書籍 『職場はなぜ壊れるのか』 新井千暁(著)

2007年06月16日 | Book
『職場はなぜ壊れるのか―産業医が見た人間関係の病理』(ちくま新書)という本を読みました。著者は精神科医の新井千暁さんという方。

たまたま図書館で見かけて借りた本ですが、今年の2月に出版された本で、アマゾンに26件ものレビューが書き込まれています。ベストセラーだったんですね。

内容は、産業医として某企業で働く著者の視点で、成果主義という制度が職場で働く人を心理的に追い詰めていく状況が記録されています。

経営学者の大野正和さんは、『過労死・過労自殺の心理と職場』で、日本の企業で過労死が起きる原因を次のように指摘していました。

すなわち、日本で過労死が90年代以降に増加しているのは、必ずしも日本人全体が働き過ぎであったり、働くように追い詰められているからではありません。むしろ日本経済の世界的地位がピークに達した80年代以降から、集団・和を尊ぶ精神が日本人から失われていき、それゆえに一部の旧来のメンタリティをそなえた人に残った仕事の皺寄せが行き、そこから過労死が生まれているのです。

つまり、以前には団結して協力し合うというモラルが日本の労働者に合ったのに対し、そのようなモラルが崩れ、責任を他人に押し付け自分だけのことを考えるというメンタリティを多くの人が身につけるようになったために、一部の真面目で責任を自分で背負い込みやすい人が追い詰められていっているのです。

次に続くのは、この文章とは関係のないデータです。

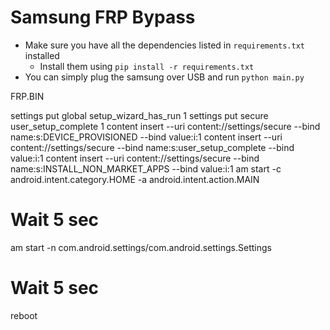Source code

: # Samsung FRP Bypass
- Make sure you have all the dependencies listed in `requirements.txt` installed
  - Install them using `pip install -r requirements.txt`
- You can simply plug the samsung over USB and run `python main.py`


FRP.BIN

settings put global setup_wizard_has_run 1
settings put secure user_setup_complete 1
content insert --uri content://settings/secure --bind name:s:DEVICE_PROVISIONED --bind value:i:1
content insert --uri content://settings/secure --bind name:s:user_setup_complete --bind value:i:1
content insert --uri content://settings/secure --bind name:s:INSTALL_NON_MARKET_APPS --bind value:i:1
am start -c android.intent.category.HOME -a android.intent.action.MAIN
# Wait 5 sec
am start -n com.android.settings/com.android.settings.Settings
# Wait 5 sec
reboot

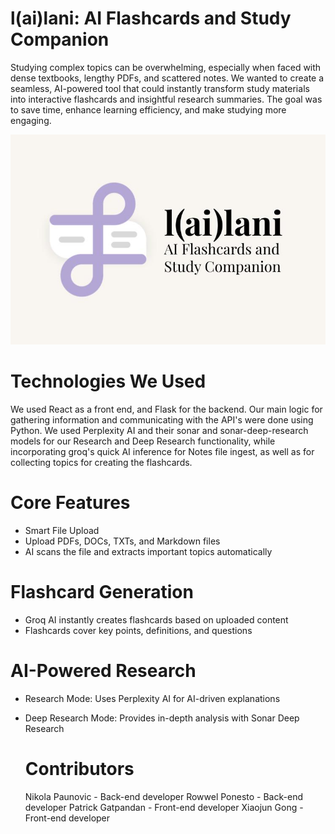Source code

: # l(ai)lani: AI Flashcards and Study Companion

Studying complex topics can be overwhelming, especially when faced with dense textbooks, lengthy PDFs, and scattered notes. We wanted to create a seamless, AI-powered tool that could instantly transform study materials into interactive flashcards and insightful research summaries. The goal was to save time, enhance learning efficiency, and make studying more engaging.

![lailani_thumbnail](imgs/lailani_thumbnail.jpg)

# Technologies We Used

We used React as a front end, and Flask for the backend. Our main logic for gathering information and communicating with the API's were done using Python. We used Perplexity AI and their sonar and sonar-deep-research models for our Research and Deep Research functionality, while incorporating groq's quick AI inference for Notes file ingest, as well as for collecting topics for creating the flashcards. 

# Core Features

- Smart File Upload
- Upload PDFs, DOCs, TXTs, and Markdown files
- AI scans the file and extracts important topics automatically

# Flashcard Generation

- Groq AI instantly creates flashcards based on uploaded content
- Flashcards cover key points, definitions, and questions

# AI-Powered Research

- Research Mode: Uses Perplexity AI for AI-driven explanations
- Deep Research Mode: Provides in-depth analysis with Sonar Deep Research

  # Contributors
  Nikola Paunovic - Back-end developer
  Rowwel Ponesto - Back-end developer
  Patrick Gatpandan - Front-end developer
  Xiaojun Gong - Front-end developer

この新井千暁さんの著書を読むと、そのような大野さんの仮説が十分に検証に耐えうるのではないかと思わせてくれました。

著者は成果主義が浸透して行った90年代以降の日本企業をまじかで見て、その弊害がどのように職場に現れていたかを報告します。

まず、成果主義は本来チームとして初めて機能するはずの組織から集団を尊重するモラルを失わせ、個人本位の行動・メンタリティを社員に植え付け、それゆえに組織が機能不全に陥るということ。

成果主義を導入したある大手電機メーカーの社員からは、「自分の目標達成しか眼中にないから、問題が起きても他人に押し付けてしまう」という声も出ていました。また社員は自分の評価がつねに短期的に下されることに敏感になり、誰もが失敗を恐れて「挑戦」を回避するようになり、ヒット商品が生まれなくなったとのこと。さらに、おそらく評価に直接つながらないからでしょうが、アフターケアやメンテナンスといった顧客へのフォローがおろそかになり、トラブルが続出したとのことです。

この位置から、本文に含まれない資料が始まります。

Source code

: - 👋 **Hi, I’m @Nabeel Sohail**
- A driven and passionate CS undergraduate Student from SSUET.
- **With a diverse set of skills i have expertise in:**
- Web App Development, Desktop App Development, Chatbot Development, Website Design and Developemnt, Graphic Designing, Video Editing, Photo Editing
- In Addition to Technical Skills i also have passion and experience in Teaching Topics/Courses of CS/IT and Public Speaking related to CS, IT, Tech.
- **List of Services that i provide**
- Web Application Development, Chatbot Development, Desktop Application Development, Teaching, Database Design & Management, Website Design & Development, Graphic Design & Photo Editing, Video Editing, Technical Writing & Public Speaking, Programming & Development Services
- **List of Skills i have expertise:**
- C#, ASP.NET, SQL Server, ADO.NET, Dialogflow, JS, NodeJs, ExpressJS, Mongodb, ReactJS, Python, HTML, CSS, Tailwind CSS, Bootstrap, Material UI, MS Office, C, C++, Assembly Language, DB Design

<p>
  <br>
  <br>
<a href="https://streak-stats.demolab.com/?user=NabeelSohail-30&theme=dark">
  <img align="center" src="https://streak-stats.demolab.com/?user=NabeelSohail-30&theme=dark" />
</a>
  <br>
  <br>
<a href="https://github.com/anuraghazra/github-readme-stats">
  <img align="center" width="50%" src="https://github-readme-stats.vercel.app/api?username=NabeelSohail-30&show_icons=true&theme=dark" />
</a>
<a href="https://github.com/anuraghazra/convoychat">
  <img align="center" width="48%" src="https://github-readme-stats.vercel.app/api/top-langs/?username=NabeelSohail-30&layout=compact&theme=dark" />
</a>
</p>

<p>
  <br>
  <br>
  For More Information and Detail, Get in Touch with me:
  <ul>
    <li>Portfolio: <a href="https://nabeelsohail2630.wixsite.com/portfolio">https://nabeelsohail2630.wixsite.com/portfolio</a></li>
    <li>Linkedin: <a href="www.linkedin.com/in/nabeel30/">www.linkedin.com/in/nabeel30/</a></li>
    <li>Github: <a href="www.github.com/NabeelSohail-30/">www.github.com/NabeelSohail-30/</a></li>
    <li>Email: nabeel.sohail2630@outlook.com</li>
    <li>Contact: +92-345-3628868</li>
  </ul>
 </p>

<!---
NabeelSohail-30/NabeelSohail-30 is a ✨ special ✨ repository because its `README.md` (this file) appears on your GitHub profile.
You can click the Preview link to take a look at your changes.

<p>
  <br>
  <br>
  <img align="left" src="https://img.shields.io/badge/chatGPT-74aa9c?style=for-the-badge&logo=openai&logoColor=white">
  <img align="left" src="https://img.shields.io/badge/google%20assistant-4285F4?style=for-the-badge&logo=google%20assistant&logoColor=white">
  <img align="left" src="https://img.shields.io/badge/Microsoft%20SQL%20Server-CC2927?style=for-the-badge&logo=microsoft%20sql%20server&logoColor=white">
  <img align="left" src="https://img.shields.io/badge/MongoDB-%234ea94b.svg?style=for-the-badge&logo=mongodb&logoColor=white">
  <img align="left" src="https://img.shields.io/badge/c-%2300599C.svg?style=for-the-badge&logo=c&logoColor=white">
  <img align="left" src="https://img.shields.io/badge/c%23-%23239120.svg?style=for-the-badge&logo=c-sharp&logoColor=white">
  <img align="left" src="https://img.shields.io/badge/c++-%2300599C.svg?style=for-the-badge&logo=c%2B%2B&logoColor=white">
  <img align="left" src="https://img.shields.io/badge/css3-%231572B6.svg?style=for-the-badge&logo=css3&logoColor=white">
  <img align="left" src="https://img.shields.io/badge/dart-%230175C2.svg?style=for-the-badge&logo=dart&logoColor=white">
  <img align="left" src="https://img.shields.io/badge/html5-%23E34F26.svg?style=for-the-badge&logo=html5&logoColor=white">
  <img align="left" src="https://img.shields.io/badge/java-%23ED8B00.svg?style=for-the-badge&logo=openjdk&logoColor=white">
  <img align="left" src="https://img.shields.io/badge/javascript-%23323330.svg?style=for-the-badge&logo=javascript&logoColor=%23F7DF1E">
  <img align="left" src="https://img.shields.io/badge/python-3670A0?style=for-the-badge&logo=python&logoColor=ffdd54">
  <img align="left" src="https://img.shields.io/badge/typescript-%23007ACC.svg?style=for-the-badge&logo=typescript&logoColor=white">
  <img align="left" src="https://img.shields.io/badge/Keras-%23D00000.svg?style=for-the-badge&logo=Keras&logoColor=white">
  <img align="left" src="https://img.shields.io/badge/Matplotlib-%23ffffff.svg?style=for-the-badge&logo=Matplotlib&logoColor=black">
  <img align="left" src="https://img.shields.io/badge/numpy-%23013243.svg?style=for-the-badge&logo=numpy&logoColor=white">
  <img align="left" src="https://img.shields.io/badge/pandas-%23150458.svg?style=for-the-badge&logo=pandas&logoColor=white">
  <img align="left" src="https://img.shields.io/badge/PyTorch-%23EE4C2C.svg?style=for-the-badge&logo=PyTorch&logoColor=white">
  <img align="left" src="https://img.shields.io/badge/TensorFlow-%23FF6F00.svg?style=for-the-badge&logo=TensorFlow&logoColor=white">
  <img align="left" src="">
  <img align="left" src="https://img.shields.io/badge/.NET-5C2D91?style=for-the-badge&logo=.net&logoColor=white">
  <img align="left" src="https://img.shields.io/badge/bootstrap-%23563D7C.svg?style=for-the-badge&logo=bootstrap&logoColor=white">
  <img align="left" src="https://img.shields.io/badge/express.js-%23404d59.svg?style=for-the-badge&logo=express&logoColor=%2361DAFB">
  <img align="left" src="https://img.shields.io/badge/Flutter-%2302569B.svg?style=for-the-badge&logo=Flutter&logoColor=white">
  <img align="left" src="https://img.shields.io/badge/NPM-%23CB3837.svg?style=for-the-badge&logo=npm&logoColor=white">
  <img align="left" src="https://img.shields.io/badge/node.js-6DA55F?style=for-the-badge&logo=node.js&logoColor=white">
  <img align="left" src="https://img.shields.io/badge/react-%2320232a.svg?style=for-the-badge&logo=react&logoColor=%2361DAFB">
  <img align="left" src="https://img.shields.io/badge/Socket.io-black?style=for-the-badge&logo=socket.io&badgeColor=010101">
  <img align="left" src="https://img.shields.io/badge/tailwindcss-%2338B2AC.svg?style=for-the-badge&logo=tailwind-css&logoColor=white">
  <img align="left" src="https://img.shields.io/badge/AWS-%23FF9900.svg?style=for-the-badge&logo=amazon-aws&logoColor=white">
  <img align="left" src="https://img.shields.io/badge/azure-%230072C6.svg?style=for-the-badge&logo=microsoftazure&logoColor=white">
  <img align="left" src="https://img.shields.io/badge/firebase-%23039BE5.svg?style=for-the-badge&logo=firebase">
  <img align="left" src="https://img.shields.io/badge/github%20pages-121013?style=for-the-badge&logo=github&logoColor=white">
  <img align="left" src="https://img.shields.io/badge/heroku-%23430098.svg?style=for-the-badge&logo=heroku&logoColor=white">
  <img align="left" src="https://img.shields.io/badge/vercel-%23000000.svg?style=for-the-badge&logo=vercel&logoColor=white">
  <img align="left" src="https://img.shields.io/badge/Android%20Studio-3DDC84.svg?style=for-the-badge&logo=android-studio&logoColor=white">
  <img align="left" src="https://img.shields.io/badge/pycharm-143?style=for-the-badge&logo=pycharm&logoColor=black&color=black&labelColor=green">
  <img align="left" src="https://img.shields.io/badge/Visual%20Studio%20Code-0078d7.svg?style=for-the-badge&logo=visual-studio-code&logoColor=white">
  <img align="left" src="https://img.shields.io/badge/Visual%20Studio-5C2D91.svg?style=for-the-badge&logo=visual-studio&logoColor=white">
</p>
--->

そのような状態に陥っていた会社で28歳の男性システムエンジニアが自殺するという事件が起きました。元同僚の証言によれば、その自殺した社員は単にノルマのプレッシャーに押しつぶされたのではなく、むしろ職場のモラルの崩壊によって追い詰められていったことを指摘します。

大きなプロジェクトに取り組み必死に仕事をする彼は、その期にどのような評価になるかは他の社員にも分かります。学校のテストの成績が他の子にも知れ渡るようなものです。その彼に対する妬みから、別の社員は細かな雑事を彼に押しつけ、彼が自分の評価に関わる仕事に取り組むことができたのは、夜になってからでした。

自分の評価につながらない他人からの任され仕事に追われ、結局自分の仕事は、評価が下される期限までには間に合いそうにありません。そうした中で彼は自殺へと追い込まれていったことが推測されるということです。

組織が組織であることの強みは、集団で行動することで一人ではできないことができる点にあるのですが、そこに一人ひとりの能力を数字で査定する制度が持ち込まれると、そのような集団の長所が失われていくことになります。

例えば上記の例で言えば、「雑事」も、それが行われなければ組織が機能しないがゆえに、自殺した「彼」はやらざるをえなかったわけです。だとすれば、それも組織に十分に貢献している仕事なのですが、すべての雑事を数字で評価するということはおそらく不可能でしょう。

著者が指摘していることの一つは、成果主義が導入されることで、職場に新しく配置される人への教育がまったくなされなくなること。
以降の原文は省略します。